Tappa Urdukas - Goro II, tempo impiegato cinque ore. Giornata di tempo variabile, con un paio d’ore sottolineate da pioggia leggera e vento. La perturbata condizione climatica ha impedito di ammirare il Masherbrum e il Gasherbrum IV, i due gioielli di questa giornata. Analogamente a ieri ho camminato per l’intero tragitto insieme a Micael con il quale mi trovo bene per andatura e simpatia. Siamo a quota 4340 m e specialmente verso sera il freddo comincia a farsi sentire.


06/07/98

Questa notte la temperatura è scesa parecchio e all’interno della tenda ho rilevato due gradi sopra lo zero. Alla mattina però il tempo si è evoluto decisamente al bello per cui uscito dalla tenda ho potuto ammirare il Masherbrum e, sul lato opposto, il gruppo dei Gasherbrum. E’ una giornata fantastica, Micael ed io sostiamo parecchio per fotografare, riprendere con la cinepresa e soprattutto gustarci il paesaggio. A mano a mano che procediamo compaiono prima la Torre Mustagh (7273 m), poi il Broad Peak (8047 m). Giunti al Concordia (4600 m) lo spettacolo è incredibile! Non penso esista un altro posto sul nostro pianeta dove siano presenti così tante montagne di 7000 – 8000 m in uno spazio così “ristretto”. Emozione fortissima quando a sinistra spunta il K2, la montagna degli italiani. Anche il Broad Peak non sfigura con la sua enorme mole. A destra più lontano il Chogolisa (7654 m), la montagna dove perse la vita Hermann Bull. Forse l’alpinista che più mi sta a cuore.
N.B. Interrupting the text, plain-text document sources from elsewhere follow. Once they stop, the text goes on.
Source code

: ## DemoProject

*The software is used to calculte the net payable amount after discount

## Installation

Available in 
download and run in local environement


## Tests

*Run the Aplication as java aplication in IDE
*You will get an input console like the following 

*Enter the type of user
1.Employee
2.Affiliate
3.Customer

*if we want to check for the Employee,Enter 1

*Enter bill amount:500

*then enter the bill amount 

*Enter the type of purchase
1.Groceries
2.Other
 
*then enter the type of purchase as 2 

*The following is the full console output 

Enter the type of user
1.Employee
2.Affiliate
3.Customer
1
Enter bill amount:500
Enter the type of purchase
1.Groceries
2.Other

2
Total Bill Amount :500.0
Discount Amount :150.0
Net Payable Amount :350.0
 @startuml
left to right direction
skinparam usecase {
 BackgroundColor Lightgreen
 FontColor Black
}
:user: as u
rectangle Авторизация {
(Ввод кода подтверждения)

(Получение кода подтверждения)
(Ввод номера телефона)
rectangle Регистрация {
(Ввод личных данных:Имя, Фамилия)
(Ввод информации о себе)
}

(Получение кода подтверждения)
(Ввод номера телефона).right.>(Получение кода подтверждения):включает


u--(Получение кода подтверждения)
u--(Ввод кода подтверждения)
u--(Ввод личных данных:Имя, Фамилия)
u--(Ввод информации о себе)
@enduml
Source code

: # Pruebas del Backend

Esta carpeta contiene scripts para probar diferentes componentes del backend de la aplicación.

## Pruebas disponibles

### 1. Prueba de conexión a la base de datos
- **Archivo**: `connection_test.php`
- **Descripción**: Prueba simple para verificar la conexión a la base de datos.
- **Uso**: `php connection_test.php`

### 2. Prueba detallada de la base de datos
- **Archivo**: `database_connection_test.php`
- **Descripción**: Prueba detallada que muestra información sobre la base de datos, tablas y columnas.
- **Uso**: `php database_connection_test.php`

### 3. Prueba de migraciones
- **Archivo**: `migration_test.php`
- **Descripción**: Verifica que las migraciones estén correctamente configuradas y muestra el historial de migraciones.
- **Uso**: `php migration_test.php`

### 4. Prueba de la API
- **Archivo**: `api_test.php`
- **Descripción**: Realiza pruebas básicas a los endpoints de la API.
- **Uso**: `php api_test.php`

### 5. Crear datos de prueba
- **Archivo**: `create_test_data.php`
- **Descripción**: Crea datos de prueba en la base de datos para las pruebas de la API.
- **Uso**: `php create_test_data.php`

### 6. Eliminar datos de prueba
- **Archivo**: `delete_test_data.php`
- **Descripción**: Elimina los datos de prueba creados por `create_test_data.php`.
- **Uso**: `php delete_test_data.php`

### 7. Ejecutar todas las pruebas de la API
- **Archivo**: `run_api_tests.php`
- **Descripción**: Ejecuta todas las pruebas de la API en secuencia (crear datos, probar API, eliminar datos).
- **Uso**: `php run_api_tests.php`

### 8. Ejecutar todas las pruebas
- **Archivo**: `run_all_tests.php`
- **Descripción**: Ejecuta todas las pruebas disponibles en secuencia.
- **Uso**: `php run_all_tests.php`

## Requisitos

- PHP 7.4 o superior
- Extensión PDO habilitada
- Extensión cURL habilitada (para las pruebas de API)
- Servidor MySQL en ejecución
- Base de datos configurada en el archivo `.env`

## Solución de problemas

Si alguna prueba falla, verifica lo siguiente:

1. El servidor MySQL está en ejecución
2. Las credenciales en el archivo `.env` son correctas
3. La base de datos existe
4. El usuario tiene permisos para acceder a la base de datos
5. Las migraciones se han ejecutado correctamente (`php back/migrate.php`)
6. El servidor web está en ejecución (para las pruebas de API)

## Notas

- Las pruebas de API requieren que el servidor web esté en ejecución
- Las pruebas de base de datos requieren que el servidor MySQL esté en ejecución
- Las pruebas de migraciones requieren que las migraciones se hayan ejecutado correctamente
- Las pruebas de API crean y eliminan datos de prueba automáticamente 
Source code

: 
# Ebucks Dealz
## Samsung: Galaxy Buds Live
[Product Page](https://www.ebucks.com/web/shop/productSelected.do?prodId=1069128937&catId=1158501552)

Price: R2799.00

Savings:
Per raggiungere Shagriing occorrono circa sette ore, qui sostiamo al cospetto del gruppo del Golden Throne. Per terminare in bellezza la giornata, un gruppo di portatori improvvisa una piccola festa utilizzando i bidoni come strumenti musicali, con canti e balli siamo tutti coinvolti, anche se l’affanno dei 4800 m obbliga a “darci spesso il cambio”!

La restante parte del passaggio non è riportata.